**Directions for this task**
Once the line with "在共和党人看来，最重要的事情" is found in the data, output it and each following line exactly, up to and including the line with "2015年6月26日，就在我", and nothing before or after.

====

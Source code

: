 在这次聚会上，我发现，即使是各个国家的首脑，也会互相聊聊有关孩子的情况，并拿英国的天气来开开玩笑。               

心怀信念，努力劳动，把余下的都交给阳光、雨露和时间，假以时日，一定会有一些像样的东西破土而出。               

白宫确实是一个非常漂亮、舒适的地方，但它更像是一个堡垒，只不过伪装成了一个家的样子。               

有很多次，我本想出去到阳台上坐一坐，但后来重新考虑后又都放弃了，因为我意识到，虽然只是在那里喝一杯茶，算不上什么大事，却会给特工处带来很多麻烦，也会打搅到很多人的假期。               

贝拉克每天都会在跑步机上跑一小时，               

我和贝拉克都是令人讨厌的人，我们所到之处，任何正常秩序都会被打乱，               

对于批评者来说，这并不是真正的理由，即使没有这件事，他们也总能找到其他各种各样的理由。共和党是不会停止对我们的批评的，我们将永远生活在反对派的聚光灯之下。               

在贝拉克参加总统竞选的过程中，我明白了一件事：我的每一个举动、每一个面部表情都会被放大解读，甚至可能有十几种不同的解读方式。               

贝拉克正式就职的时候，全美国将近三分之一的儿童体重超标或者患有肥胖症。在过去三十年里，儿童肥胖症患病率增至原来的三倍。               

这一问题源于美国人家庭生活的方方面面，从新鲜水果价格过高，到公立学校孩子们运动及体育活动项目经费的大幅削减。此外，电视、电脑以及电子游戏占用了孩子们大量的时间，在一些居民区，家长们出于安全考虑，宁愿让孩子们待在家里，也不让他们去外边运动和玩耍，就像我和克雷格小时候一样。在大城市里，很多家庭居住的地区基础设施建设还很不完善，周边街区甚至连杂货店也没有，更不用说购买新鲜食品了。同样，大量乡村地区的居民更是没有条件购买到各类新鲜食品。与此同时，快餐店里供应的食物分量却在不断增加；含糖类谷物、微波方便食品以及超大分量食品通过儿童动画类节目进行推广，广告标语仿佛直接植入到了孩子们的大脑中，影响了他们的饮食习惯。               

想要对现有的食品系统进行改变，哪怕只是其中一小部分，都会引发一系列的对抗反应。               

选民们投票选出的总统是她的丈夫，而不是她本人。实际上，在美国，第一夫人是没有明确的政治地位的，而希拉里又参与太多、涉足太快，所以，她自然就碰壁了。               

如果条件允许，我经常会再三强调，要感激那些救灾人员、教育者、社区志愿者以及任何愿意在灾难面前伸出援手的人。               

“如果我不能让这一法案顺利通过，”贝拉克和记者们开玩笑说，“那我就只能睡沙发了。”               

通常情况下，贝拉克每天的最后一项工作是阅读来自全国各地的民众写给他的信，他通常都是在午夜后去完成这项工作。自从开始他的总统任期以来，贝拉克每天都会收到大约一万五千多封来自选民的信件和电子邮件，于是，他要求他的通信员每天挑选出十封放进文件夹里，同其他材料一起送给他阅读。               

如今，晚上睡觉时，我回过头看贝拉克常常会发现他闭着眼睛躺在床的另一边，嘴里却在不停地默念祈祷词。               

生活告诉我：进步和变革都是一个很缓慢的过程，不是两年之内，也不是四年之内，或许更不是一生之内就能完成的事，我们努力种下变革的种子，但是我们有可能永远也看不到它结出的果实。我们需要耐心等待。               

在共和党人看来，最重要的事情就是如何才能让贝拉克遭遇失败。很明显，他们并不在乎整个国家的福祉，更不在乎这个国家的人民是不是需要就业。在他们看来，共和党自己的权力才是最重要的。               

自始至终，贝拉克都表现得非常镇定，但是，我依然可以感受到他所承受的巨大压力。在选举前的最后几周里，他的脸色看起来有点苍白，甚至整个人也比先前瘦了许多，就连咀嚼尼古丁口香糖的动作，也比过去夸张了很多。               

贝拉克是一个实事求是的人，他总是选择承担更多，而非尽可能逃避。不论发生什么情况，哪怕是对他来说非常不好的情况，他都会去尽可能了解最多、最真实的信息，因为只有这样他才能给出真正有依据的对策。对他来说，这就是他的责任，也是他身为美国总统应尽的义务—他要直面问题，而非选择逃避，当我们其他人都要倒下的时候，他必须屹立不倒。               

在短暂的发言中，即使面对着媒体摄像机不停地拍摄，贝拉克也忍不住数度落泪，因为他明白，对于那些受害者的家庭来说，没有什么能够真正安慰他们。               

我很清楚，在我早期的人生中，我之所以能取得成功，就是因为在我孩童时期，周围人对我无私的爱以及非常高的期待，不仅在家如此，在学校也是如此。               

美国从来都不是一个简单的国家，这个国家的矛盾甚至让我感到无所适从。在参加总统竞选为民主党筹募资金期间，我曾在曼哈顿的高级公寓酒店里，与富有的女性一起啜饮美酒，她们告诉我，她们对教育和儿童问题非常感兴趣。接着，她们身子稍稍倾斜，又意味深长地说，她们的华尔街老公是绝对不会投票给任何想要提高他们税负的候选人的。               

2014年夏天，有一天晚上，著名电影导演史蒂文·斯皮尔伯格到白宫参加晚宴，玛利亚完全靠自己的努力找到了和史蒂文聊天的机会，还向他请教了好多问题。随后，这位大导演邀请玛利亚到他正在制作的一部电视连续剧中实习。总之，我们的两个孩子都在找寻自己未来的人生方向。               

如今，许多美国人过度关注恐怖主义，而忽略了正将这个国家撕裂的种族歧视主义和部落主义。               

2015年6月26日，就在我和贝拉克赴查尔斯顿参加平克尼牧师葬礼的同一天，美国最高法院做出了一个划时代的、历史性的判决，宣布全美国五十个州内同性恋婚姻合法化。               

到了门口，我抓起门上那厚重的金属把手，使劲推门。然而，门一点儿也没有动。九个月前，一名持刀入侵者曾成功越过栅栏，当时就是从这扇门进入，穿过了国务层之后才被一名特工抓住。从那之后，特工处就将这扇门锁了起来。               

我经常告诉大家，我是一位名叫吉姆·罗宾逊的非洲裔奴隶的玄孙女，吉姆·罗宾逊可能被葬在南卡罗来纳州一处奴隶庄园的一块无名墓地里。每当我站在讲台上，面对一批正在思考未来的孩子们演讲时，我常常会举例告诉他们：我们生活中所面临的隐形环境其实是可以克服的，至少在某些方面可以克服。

====

**Solution to the problem**
在共和党人看来，最重要的事情就是如何才能让贝拉克遭遇失败。很明显，他们并不在乎整个国家的福祉，更不在乎这个国家的人民是不是需要就业。在他们看来，共和党自己的权力才是最重要的。               

自始至终，贝拉克都表现得非常镇定，但是，我依然可以感受到他所承受的巨大压力。在选举前的最后几周里，他的脸色看起来有点苍白，甚至整个人也比先前瘦了许多，就连咀嚼尼古丁口香糖的动作，也比过去夸张了很多。               

贝拉克是一个实事求是的人，他总是选择承担更多，而非尽可能逃避。不论发生什么情况，哪怕是对他来说非常不好的情况，他都会去尽可能了解最多、最真实的信息，因为只有这样他才能给出真正有依据的对策。对他来说，这就是他的责任，也是他身为美国总统应尽的义务—他要直面问题，而非选择逃避，当我们其他人都要倒下的时候，他必须屹立不倒。               

在短暂的发言中，即使面对着媒体摄像机不停地拍摄，贝拉克也忍不住数度落泪，因为他明白，对于那些受害者的家庭来说，没有什么能够真正安慰他们。               

我很清楚，在我早期的人生中，我之所以能取得成功，就是因为在我孩童时期，周围人对我无私的爱以及非常高的期待，不仅在家如此，在学校也是如此。               

美国从来都不是一个简单的国家，这个国家的矛盾甚至让我感到无所适从。在参加总统竞选为民主党筹募资金期间，我曾在曼哈顿的高级公寓酒店里，与富有的女性一起啜饮美酒，她们告诉我，她们对教育和儿童问题非常感兴趣。接着，她们身子稍稍倾斜，又意味深长地说，她们的华尔街老公是绝对不会投票给任何想要提高他们税负的候选人的。               

2014年夏天，有一天晚上，著名电影导演史蒂文·斯皮尔伯格到白宫参加晚宴，玛利亚完全靠自己的努力找到了和史蒂文聊天的机会，还向他请教了好多问题。随后，这位大导演邀请玛利亚到他正在制作的一部电视连续剧中实习。总之，我们的两个孩子都在找寻自己未来的人生方向。               

如今，许多美国人过度关注恐怖主义，而忽略了正将这个国家撕裂的种族歧视主义和部落主义。               

2015年6月26日，就在我和贝拉克赴查尔斯顿参加平克尼牧师葬礼的同一天，美国最高法院做出了一个划时代的、历史性的判决，宣布全美国五十个州内同性恋婚姻合法化。               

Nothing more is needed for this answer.